■ Task to carry out: An exact copy of the listing is what is needed here; write it out in full.

------------------------------------------------------------

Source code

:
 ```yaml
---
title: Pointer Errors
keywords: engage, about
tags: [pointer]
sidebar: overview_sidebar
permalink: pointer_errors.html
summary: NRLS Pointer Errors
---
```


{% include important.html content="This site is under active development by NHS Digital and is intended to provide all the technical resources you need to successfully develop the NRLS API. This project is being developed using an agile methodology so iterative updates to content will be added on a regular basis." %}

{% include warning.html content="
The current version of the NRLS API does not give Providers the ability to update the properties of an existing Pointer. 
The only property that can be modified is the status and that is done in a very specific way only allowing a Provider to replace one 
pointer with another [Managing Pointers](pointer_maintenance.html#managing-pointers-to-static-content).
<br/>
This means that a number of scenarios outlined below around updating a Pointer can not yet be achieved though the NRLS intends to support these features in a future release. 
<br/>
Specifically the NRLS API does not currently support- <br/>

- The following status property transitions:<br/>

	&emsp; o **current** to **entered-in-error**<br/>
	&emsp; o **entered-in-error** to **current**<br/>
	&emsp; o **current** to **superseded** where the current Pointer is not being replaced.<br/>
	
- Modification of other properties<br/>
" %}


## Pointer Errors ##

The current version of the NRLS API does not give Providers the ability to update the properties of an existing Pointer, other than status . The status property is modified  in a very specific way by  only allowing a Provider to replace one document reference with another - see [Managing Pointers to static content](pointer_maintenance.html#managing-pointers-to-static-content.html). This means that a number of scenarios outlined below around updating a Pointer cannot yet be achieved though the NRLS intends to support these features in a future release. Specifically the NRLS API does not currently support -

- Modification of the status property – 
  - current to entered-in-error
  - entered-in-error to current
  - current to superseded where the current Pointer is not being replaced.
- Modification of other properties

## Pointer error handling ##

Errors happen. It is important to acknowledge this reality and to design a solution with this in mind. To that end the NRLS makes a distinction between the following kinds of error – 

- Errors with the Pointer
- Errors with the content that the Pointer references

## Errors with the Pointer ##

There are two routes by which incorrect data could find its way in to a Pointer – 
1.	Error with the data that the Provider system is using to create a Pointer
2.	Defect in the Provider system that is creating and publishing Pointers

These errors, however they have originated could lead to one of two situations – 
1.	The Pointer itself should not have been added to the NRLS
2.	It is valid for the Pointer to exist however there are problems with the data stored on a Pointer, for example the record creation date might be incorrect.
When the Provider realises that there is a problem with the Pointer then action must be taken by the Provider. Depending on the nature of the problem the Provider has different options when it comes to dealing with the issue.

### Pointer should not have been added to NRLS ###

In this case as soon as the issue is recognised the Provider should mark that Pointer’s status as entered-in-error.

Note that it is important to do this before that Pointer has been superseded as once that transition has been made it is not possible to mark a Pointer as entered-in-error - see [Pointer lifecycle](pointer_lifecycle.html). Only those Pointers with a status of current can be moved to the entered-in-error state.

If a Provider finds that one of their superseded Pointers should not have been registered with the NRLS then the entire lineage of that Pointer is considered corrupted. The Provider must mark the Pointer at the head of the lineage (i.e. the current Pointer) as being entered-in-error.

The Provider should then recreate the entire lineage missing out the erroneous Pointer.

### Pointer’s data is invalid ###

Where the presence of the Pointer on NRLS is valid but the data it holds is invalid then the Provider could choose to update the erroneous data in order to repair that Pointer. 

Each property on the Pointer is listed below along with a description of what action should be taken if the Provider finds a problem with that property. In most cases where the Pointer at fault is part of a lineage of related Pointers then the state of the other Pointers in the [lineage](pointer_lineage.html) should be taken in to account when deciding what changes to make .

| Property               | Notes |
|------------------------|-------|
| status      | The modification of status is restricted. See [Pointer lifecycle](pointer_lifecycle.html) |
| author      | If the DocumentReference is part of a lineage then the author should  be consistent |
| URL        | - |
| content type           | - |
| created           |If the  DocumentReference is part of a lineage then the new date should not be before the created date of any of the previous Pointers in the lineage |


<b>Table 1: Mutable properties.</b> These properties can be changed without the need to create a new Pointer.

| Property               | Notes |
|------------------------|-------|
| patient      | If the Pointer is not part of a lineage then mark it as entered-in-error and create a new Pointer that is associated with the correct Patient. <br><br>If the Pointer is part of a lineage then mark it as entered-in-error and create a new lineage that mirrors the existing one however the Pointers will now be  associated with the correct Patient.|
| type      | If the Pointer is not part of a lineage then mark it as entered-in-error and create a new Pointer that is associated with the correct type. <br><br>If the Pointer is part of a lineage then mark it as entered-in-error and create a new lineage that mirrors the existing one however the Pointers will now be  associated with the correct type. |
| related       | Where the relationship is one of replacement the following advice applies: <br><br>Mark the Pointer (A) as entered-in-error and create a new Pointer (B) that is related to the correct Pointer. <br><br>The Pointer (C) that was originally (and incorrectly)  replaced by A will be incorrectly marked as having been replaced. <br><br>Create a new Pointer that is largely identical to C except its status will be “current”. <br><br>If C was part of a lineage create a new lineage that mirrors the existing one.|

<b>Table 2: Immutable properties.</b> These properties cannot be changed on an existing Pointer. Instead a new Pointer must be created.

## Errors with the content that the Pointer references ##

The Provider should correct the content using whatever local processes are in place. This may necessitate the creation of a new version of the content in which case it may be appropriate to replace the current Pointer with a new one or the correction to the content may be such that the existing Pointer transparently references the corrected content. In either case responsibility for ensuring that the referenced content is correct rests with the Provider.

------------------------------------------------------------

■ Result of this exercise:
Source code

:
 ```yaml
---
title: Pointer Errors
keywords: engage, about
tags: [pointer]
sidebar: overview_sidebar
permalink: pointer_errors.html
summary: NRLS Pointer Errors
---
```


{% include important.html content="This site is under active development by NHS Digital and is intended to provide all the technical resources you need to successfully develop the NRLS API. This project is being developed using an agile methodology so iterative updates to content will be added on a regular basis." %}

{% include warning.html content="
The current version of the NRLS API does not give Providers the ability to update the properties of an existing Pointer. 
The only property that can be modified is the status and that is done in a very specific way only allowing a Provider to replace one 
pointer with another [Managing Pointers](pointer_maintenance.html#managing-pointers-to-static-content).
<br/>
This means that a number of scenarios outlined below around updating a Pointer can not yet be achieved though the NRLS intends to support these features in a future release. 
<br/>
Specifically the NRLS API does not currently support- <br/>

- The following status property transitions:<br/>

	&emsp; o **current** to **entered-in-error**<br/>
	&emsp; o **entered-in-error** to **current**<br/>
	&emsp; o **current** to **superseded** where the current Pointer is not being replaced.<br/>
	
- Modification of other properties<br/>
" %}


## Pointer Errors ##

The current version of the NRLS API does not give Providers the ability to update the properties of an existing Pointer, other than status . The status property is modified  in a very specific way by  only allowing a Provider to replace one document reference with another - see [Managing Pointers to static content](pointer_maintenance.html#managing-pointers-to-static-content.html). This means that a number of scenarios outlined below around updating a Pointer cannot yet be achieved though the NRLS intends to support these features in a future release. Specifically the NRLS API does not currently support -

- Modification of the status property – 
  - current to entered-in-error
  - entered-in-error to current
  - current to superseded where the current Pointer is not being replaced.
- Modification of other properties

## Pointer error handling ##

Errors happen. It is important to acknowledge this reality and to design a solution with this in mind. To that end the NRLS makes a distinction between the following kinds of error – 

- Errors with the Pointer
- Errors with the content that the Pointer references

## Errors with the Pointer ##

There are two routes by which incorrect data could find its way in to a Pointer – 
1.	Error with the data that the Provider system is using to create a Pointer
2.	Defect in the Provider system that is creating and publishing Pointers

These errors, however they have originated could lead to one of two situations – 
1.	The Pointer itself should not have been added to the NRLS
2.	It is valid for the Pointer to exist however there are problems with the data stored on a Pointer, for example the record creation date might be incorrect.
When the Provider realises that there is a problem with the Pointer then action must be taken by the Provider. Depending on the nature of the problem the Provider has different options when it comes to dealing with the issue.

### Pointer should not have been added to NRLS ###

In this case as soon as the issue is recognised the Provider should mark that Pointer’s status as entered-in-error.

Note that it is important to do this before that Pointer has been superseded as once that transition has been made it is not possible to mark a Pointer as entered-in-error - see [Pointer lifecycle](pointer_lifecycle.html). Only those Pointers with a status of current can be moved to the entered-in-error state.

If a Provider finds that one of their superseded Pointers should not have been registered with the NRLS then the entire lineage of that Pointer is considered corrupted. The Provider must mark the Pointer at the head of the lineage (i.e. the current Pointer) as being entered-in-error.

The Provider should then recreate the entire lineage missing out the erroneous Pointer.

### Pointer’s data is invalid ###

Where the presence of the Pointer on NRLS is valid but the data it holds is invalid then the Provider could choose to update the erroneous data in order to repair that Pointer. 

Each property on the Pointer is listed below along with a description of what action should be taken if the Provider finds a problem with that property. In most cases where the Pointer at fault is part of a lineage of related Pointers then the state of the other Pointers in the [lineage](pointer_lineage.html) should be taken in to account when deciding what changes to make .

| Property               | Notes |
|------------------------|-------|
| status      | The modification of status is restricted. See [Pointer lifecycle](pointer_lifecycle.html) |
| author      | If the DocumentReference is part of a lineage then the author should  be consistent |
| URL        | - |
| content type           | - |
| created           |If the  DocumentReference is part of a lineage then the new date should not be before the created date of any of the previous Pointers in the lineage |


<b>Table 1: Mutable properties.</b> These properties can be changed without the need to create a new Pointer.

| Property               | Notes |
|------------------------|-------|
| patient      | If the Pointer is not part of a lineage then mark it as entered-in-error and create a new Pointer that is associated with the correct Patient. <br><br>If the Pointer is part of a lineage then mark it as entered-in-error and create a new lineage that mirrors the existing one however the Pointers will now be  associated with the correct Patient.|
| type      | If the Pointer is not part of a lineage then mark it as entered-in-error and create a new Pointer that is associated with the correct type. <br><br>If the Pointer is part of a lineage then mark it as entered-in-error and create a new lineage that mirrors the existing one however the Pointers will now be  associated with the correct type. |
| related       | Where the relationship is one of replacement the following advice applies: <br><br>Mark the Pointer (A) as entered-in-error and create a new Pointer (B) that is related to the correct Pointer. <br><br>The Pointer (C) that was originally (and incorrectly)  replaced by A will be incorrectly marked as having been replaced. <br><br>Create a new Pointer that is largely identical to C except its status will be “current”. <br><br>If C was part of a lineage create a new lineage that mirrors the existing one.|

<b>Table 2: Immutable properties.</b> These properties cannot be changed on an existing Pointer. Instead a new Pointer must be created.

## Errors with the content that the Pointer references ##

The Provider should correct the content using whatever local processes are in place. This may necessitate the creation of a new version of the content in which case it may be appropriate to replace the current Pointer with a new one or the correction to the content may be such that the existing Pointer transparently references the corrected content. In either case responsibility for ensuring that the referenced content is correct rests with the Provider.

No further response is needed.